For each line below that holds "origin", return the line as it stands.

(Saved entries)
....
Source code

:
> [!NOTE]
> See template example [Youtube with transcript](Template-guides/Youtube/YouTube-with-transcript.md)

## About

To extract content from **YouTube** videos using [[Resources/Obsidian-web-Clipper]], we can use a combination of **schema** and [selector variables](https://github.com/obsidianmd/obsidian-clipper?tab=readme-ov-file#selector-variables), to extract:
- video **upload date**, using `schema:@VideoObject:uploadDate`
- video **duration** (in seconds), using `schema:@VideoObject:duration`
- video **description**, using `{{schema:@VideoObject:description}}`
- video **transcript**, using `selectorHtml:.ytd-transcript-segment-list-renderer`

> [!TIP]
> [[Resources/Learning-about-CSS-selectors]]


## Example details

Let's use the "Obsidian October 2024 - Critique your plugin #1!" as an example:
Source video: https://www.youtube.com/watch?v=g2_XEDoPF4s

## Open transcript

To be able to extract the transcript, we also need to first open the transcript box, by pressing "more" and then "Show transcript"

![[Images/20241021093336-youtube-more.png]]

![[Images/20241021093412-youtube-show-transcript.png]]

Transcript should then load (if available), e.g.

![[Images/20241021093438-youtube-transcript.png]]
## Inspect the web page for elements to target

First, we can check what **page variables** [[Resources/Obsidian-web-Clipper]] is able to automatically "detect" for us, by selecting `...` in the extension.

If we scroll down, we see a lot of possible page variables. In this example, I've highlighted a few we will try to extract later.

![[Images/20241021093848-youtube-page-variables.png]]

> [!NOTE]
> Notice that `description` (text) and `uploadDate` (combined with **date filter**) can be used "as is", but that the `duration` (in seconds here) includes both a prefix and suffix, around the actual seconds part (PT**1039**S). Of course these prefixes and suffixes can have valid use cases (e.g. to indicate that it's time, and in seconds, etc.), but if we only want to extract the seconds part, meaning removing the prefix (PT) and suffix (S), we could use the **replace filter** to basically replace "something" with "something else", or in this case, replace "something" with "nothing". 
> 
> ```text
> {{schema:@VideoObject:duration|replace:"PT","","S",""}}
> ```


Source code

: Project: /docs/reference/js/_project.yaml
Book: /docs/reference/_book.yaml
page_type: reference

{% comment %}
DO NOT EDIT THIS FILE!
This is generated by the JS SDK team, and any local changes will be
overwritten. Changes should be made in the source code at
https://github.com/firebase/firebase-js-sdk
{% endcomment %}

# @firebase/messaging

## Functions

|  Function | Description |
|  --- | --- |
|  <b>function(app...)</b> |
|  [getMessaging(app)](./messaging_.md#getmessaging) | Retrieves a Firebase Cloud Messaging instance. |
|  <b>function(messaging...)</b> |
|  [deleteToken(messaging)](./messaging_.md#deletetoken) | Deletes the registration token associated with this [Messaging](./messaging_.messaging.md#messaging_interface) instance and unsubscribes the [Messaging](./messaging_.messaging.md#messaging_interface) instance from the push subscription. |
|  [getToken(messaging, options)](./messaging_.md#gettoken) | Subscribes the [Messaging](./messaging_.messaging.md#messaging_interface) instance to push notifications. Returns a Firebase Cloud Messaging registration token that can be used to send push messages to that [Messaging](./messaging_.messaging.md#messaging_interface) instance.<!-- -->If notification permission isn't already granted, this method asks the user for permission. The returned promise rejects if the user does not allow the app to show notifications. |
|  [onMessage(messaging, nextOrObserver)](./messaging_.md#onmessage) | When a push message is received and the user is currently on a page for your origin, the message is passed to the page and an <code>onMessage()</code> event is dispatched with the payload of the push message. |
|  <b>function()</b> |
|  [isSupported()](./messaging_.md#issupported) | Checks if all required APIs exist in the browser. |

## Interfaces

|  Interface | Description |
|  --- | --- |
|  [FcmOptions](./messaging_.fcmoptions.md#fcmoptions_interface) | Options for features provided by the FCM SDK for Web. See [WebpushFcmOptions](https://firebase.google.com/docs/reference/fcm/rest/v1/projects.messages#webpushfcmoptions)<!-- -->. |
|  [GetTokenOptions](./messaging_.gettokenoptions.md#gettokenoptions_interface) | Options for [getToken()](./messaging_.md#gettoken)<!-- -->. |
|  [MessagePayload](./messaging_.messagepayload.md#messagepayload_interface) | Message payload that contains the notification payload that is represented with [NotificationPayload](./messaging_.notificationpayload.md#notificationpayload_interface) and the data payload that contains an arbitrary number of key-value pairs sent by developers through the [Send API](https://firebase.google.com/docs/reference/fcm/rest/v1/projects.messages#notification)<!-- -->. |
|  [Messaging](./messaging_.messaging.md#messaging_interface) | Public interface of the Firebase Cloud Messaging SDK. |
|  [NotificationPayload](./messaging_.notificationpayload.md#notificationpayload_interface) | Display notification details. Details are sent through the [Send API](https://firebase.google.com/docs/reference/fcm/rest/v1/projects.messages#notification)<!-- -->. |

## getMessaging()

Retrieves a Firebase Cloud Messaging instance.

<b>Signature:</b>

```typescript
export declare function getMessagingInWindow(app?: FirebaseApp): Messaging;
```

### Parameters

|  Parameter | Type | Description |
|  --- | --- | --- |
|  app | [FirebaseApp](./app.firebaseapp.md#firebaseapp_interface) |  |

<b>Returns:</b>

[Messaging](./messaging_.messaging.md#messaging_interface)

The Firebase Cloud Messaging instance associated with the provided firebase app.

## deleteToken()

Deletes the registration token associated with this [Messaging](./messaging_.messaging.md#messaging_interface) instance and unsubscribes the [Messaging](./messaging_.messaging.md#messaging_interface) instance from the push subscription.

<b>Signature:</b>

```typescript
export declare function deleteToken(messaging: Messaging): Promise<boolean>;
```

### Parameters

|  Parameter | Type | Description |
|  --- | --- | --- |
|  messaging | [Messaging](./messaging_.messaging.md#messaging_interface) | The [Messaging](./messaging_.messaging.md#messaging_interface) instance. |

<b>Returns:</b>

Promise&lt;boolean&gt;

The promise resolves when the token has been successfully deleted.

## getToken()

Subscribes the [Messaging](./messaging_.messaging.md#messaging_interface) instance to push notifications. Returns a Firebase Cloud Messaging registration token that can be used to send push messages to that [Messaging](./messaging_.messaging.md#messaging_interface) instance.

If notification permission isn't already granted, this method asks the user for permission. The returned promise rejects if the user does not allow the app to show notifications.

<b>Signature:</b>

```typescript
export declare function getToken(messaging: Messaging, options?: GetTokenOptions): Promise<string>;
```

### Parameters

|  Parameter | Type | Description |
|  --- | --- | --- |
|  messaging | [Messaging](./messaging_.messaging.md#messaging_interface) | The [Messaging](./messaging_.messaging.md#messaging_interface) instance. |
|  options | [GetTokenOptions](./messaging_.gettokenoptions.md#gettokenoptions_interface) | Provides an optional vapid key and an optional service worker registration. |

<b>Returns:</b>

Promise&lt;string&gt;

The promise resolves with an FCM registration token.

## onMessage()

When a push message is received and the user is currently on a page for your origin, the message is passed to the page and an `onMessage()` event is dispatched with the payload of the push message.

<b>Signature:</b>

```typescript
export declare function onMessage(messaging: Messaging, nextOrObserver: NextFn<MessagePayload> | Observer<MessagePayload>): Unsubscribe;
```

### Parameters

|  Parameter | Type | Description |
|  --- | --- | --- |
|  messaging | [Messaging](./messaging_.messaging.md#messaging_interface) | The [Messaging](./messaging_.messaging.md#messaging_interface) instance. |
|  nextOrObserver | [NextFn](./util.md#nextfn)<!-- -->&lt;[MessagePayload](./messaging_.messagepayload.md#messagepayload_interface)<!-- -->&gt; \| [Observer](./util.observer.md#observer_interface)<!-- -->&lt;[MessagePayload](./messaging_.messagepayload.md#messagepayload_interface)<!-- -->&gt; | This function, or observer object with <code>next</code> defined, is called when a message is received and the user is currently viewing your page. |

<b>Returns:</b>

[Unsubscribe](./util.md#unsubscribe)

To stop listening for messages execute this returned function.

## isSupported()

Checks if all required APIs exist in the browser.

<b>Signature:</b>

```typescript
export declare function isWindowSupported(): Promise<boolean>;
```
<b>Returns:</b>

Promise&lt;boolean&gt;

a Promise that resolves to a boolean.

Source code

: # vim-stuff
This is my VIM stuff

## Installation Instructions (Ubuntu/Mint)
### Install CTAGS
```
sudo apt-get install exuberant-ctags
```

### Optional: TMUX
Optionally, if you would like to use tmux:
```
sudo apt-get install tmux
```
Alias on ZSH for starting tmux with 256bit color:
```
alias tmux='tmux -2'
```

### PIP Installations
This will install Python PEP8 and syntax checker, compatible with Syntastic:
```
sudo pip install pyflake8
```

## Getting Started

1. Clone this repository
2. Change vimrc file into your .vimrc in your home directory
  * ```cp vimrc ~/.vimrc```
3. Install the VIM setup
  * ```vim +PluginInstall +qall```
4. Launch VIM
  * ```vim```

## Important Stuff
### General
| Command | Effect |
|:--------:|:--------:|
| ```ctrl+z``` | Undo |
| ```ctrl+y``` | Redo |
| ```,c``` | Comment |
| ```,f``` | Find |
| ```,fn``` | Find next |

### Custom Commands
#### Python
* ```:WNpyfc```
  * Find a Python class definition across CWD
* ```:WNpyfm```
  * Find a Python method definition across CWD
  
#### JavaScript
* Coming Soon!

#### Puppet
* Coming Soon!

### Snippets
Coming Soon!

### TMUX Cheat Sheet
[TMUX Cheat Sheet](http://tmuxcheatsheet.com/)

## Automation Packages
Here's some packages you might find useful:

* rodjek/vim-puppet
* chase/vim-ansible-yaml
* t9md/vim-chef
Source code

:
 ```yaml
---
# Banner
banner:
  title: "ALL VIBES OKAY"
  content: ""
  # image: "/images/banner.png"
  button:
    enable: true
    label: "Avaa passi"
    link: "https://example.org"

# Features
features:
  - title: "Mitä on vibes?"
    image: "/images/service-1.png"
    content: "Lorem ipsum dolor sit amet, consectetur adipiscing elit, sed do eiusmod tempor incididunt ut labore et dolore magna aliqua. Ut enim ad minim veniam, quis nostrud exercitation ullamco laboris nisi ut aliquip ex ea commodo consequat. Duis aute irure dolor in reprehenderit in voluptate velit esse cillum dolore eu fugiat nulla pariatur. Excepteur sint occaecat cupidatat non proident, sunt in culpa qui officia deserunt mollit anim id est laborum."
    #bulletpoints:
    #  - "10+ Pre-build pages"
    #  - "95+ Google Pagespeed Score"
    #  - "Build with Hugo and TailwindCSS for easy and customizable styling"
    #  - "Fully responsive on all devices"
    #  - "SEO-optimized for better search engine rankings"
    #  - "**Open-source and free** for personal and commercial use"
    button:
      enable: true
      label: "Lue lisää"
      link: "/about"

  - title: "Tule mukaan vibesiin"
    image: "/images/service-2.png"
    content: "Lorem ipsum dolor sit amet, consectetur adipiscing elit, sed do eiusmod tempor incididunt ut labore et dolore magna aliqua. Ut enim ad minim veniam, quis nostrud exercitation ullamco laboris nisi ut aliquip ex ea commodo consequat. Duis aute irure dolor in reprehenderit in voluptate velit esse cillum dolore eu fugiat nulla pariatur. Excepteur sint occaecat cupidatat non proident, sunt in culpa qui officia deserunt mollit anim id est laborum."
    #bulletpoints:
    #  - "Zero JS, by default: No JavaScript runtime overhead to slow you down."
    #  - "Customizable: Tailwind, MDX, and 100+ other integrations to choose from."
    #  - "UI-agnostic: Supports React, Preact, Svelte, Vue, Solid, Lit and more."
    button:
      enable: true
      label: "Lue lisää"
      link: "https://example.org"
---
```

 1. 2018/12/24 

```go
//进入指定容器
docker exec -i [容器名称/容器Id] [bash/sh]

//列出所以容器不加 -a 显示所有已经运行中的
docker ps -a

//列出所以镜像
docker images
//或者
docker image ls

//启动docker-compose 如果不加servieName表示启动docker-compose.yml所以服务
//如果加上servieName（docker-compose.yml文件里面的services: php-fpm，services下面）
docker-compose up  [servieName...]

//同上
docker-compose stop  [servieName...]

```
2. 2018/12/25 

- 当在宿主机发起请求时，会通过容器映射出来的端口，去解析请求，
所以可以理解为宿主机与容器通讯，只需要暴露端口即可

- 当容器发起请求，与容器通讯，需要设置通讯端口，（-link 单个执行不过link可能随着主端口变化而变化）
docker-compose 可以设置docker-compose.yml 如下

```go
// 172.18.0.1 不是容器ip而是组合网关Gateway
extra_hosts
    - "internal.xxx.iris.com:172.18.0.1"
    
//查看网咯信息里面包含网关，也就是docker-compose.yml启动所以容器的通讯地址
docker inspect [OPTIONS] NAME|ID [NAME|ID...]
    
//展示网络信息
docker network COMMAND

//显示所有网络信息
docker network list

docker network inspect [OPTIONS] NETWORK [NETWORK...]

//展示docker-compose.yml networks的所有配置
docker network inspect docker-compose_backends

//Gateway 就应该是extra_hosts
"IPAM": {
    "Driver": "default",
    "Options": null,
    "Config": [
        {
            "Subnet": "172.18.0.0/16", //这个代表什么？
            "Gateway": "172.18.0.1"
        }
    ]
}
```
....
◆ PROBLEM SOLUTION:
|  [onMessage(messaging, nextOrObserver)](./messaging_.md#onmessage) | When a push message is received and the user is currently on a page for your origin, the message is passed to the page and an <code>onMessage()</code> event is dispatched with the payload of the push message. |
When a push message is received and the user is currently on a page for your origin, the message is passed to the page and an `onMessage()` event is dispatched with the payload of the push message.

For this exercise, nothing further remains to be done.